* Task requirements *
Of all the lines below, return only those starting with the line holding "- USB Host Shield &" and going on through the line holding "- RICOH THETA V とBLE接続し、以下のコマンドを送信する(未完成)", exactly as written.

BEGIN Source records

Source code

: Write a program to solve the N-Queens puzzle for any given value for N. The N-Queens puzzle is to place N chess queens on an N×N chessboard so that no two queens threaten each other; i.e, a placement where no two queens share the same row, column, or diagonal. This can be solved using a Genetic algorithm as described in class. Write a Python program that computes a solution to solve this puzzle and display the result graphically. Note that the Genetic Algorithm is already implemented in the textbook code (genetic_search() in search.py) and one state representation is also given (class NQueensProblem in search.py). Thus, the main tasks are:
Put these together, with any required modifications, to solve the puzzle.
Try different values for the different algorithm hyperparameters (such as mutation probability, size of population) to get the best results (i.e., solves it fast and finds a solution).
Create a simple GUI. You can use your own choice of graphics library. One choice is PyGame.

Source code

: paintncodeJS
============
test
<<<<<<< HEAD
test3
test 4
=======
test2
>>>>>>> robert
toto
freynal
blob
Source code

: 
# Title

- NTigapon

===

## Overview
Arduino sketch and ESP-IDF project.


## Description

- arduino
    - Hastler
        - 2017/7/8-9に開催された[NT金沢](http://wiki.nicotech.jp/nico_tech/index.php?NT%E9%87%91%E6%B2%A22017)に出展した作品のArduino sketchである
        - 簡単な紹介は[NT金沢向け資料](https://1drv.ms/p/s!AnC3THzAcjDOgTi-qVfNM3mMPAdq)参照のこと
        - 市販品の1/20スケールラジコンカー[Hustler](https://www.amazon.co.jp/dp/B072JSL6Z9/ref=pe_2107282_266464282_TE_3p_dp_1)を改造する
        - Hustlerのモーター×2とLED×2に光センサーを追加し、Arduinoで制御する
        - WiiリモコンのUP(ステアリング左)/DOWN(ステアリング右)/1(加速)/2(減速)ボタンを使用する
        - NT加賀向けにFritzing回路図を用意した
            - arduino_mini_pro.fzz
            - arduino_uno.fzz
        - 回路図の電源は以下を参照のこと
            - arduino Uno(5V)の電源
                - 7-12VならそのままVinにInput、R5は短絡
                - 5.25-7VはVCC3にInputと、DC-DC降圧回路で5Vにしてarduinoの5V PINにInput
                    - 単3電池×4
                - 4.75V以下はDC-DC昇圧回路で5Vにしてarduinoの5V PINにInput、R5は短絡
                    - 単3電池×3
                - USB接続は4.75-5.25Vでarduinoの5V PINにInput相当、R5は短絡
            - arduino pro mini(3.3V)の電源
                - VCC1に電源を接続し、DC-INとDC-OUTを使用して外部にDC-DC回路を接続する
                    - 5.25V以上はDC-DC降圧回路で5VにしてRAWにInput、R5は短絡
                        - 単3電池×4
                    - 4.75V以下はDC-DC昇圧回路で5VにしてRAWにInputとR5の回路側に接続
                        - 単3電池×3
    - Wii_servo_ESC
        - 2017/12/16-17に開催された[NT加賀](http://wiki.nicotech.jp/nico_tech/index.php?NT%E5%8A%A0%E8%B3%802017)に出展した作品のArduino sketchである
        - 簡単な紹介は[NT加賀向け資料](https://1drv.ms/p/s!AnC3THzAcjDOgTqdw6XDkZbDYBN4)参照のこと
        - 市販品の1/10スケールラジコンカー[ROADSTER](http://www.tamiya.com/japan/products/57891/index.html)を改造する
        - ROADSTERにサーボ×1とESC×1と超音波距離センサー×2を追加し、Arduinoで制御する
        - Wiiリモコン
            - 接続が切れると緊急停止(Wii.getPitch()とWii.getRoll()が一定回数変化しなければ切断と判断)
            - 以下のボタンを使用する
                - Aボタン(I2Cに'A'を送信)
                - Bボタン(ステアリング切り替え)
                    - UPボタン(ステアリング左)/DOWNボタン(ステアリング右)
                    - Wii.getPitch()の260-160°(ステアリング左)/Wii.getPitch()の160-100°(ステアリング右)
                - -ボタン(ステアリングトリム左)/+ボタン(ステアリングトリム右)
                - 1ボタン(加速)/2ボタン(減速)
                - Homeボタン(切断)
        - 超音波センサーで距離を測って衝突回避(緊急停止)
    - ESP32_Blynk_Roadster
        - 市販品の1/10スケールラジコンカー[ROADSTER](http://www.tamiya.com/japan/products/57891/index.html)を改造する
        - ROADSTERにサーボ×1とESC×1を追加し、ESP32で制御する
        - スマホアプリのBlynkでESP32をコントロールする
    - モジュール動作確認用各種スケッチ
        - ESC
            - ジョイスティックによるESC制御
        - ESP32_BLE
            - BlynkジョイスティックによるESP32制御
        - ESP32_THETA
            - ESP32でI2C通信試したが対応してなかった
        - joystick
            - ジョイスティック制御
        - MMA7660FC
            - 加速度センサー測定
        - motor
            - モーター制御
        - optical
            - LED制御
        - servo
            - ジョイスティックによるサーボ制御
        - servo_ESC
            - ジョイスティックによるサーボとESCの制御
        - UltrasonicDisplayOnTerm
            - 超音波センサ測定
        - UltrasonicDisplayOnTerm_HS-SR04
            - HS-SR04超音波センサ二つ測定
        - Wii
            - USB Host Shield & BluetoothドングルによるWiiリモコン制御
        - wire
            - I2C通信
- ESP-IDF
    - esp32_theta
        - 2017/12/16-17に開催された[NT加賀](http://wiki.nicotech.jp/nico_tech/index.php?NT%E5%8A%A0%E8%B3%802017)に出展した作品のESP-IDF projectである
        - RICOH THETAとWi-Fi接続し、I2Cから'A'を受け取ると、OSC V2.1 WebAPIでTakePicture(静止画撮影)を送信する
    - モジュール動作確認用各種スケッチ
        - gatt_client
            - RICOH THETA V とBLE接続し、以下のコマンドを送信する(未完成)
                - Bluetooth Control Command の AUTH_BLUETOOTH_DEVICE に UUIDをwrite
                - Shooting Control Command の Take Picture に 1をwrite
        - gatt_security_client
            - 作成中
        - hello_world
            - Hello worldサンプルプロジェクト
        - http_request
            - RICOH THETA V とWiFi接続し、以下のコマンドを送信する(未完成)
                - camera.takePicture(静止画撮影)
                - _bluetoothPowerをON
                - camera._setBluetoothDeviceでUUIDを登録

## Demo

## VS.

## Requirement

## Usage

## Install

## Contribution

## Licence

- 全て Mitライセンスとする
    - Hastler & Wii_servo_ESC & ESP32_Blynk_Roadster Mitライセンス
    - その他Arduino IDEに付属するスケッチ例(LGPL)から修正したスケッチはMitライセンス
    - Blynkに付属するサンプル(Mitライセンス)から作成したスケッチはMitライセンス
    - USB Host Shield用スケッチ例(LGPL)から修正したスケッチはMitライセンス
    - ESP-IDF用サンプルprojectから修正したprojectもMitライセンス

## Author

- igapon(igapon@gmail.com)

END Source records
BEGIN Source records

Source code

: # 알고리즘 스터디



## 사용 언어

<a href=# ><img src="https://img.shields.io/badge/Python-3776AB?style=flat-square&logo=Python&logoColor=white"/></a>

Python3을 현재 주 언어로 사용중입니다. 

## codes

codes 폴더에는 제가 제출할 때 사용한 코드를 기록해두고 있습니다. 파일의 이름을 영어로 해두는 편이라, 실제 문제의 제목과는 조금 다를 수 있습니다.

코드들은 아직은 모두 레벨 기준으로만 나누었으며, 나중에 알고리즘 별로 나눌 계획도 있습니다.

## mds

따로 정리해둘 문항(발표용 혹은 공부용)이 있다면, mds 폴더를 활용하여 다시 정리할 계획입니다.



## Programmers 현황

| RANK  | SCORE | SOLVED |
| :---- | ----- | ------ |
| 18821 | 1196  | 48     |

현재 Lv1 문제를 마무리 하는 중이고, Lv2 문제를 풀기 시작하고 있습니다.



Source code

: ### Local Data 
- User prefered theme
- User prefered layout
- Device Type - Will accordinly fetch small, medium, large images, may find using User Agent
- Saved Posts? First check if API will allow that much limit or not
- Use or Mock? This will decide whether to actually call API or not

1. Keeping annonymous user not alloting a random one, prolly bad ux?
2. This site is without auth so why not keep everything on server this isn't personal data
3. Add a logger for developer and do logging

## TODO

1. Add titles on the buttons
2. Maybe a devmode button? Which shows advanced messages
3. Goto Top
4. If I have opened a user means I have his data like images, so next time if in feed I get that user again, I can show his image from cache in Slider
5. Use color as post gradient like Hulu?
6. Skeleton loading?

END Source records

* Output for this exercise *
            - USB Host Shield & BluetoothドングルによるWiiリモコン制御
        - wire
            - I2C通信
- ESP-IDF
    - esp32_theta
        - 2017/12/16-17に開催された[NT加賀](http://wiki.nicotech.jp/nico_tech/index.php?NT%E5%8A%A0%E8%B3%802017)に出展した作品のESP-IDF projectである
        - RICOH THETAとWi-Fi接続し、I2Cから'A'を受け取ると、OSC V2.1 WebAPIでTakePicture(静止画撮影)を送信する
    - モジュール動作確認用各種スケッチ
        - gatt_client
            - RICOH THETA V とBLE接続し、以下のコマンドを送信する(未完成)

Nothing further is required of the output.